The perpendicular distance of the point Q(-8,-7) from x-axis is
(a) -8 (b) 8 (c) -7 (d) 7​

Answer 1

Given:-

• Q(-8,-7)

To Find:-

• The perpendicular distance of the point Q(-8,-7) from x-axis

Solution:-

Q=(-8,-7)

Perpendicular distance means the x-coordinate on the x-axis will also be (-8).

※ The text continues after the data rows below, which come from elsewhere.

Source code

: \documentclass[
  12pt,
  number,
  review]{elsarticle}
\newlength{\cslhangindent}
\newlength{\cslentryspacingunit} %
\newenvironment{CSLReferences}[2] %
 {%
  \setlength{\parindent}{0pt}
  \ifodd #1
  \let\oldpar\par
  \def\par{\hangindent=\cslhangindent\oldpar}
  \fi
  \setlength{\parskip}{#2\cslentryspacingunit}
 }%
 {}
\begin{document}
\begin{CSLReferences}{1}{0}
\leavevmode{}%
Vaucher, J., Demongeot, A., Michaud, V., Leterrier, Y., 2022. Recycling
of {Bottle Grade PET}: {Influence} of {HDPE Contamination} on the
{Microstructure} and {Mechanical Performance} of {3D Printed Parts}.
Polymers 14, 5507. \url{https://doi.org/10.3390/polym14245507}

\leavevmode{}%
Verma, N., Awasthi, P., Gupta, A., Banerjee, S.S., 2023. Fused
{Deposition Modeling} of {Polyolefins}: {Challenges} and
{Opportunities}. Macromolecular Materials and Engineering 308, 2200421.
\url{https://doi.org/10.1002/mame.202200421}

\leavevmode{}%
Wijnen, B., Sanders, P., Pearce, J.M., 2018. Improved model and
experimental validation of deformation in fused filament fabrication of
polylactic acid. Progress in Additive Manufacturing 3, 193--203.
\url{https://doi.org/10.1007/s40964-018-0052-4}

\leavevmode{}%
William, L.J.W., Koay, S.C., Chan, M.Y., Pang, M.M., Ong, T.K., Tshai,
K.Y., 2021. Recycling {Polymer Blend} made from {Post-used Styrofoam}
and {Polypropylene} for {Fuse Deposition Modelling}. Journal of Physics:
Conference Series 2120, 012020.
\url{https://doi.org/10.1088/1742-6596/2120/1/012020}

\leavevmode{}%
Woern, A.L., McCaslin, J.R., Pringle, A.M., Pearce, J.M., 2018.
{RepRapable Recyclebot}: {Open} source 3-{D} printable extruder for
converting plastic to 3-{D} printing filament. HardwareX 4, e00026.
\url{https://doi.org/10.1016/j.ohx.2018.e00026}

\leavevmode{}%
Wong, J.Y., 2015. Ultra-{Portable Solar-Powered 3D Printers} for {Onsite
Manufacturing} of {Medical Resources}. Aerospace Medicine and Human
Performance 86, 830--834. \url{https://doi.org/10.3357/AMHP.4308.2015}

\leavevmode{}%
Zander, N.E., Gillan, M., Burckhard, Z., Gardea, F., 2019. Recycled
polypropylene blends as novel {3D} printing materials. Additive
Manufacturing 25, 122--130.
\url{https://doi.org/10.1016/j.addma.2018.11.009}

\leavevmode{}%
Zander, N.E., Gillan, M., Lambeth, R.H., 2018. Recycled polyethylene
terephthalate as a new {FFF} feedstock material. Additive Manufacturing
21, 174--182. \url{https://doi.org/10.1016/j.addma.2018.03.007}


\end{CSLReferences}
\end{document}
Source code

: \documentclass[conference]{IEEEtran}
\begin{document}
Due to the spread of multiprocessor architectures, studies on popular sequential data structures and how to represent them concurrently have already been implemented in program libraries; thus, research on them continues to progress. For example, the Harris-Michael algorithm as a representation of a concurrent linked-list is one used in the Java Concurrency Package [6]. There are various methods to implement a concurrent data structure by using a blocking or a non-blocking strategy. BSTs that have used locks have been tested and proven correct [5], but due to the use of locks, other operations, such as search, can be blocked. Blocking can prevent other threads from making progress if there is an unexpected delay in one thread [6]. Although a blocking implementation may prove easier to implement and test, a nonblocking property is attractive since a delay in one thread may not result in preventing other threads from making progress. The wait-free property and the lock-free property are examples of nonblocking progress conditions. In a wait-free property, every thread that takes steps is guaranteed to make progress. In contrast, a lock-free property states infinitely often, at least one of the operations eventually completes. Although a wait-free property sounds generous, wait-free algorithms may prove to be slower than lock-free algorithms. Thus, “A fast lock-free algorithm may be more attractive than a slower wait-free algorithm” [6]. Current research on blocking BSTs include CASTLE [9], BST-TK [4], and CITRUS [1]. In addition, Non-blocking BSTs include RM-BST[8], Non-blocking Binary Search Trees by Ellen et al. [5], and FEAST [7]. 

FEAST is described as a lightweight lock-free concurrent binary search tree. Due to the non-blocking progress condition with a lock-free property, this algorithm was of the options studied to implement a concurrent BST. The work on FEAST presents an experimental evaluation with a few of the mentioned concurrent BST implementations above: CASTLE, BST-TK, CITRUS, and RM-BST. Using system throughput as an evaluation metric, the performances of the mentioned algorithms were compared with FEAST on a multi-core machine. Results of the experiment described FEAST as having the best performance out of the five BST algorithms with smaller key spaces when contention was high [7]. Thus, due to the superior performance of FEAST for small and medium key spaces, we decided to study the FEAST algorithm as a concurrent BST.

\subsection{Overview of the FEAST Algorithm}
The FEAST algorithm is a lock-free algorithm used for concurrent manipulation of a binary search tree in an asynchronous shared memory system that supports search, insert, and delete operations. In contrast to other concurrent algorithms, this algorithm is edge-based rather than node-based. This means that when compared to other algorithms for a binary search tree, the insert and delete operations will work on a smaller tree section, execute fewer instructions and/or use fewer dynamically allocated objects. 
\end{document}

On x-axis, the y-coordinate is always = 0.

∴ second point, say, P = (-8,0).

Distance between two points $Q(x _ 1,y _1)$ and $P(x_ 2, y_ 2)$ is given by:

$D = \sqrt{ {( x _2 - x _1 )}^{2} + {(y_ 2 - y _1)}^{2} }$

Points= Q=(-8,-7) and P = (-8,0).

So,

$D = \sqrt{ {( - 8 - ( - 8))}^{2} + {(0 - ( - 7))}^{2} }$

$= > D = \sqrt{(0) + {7}^{2} }$

$= > D =±7$

As Distance is Scalar, It Can't be Negative.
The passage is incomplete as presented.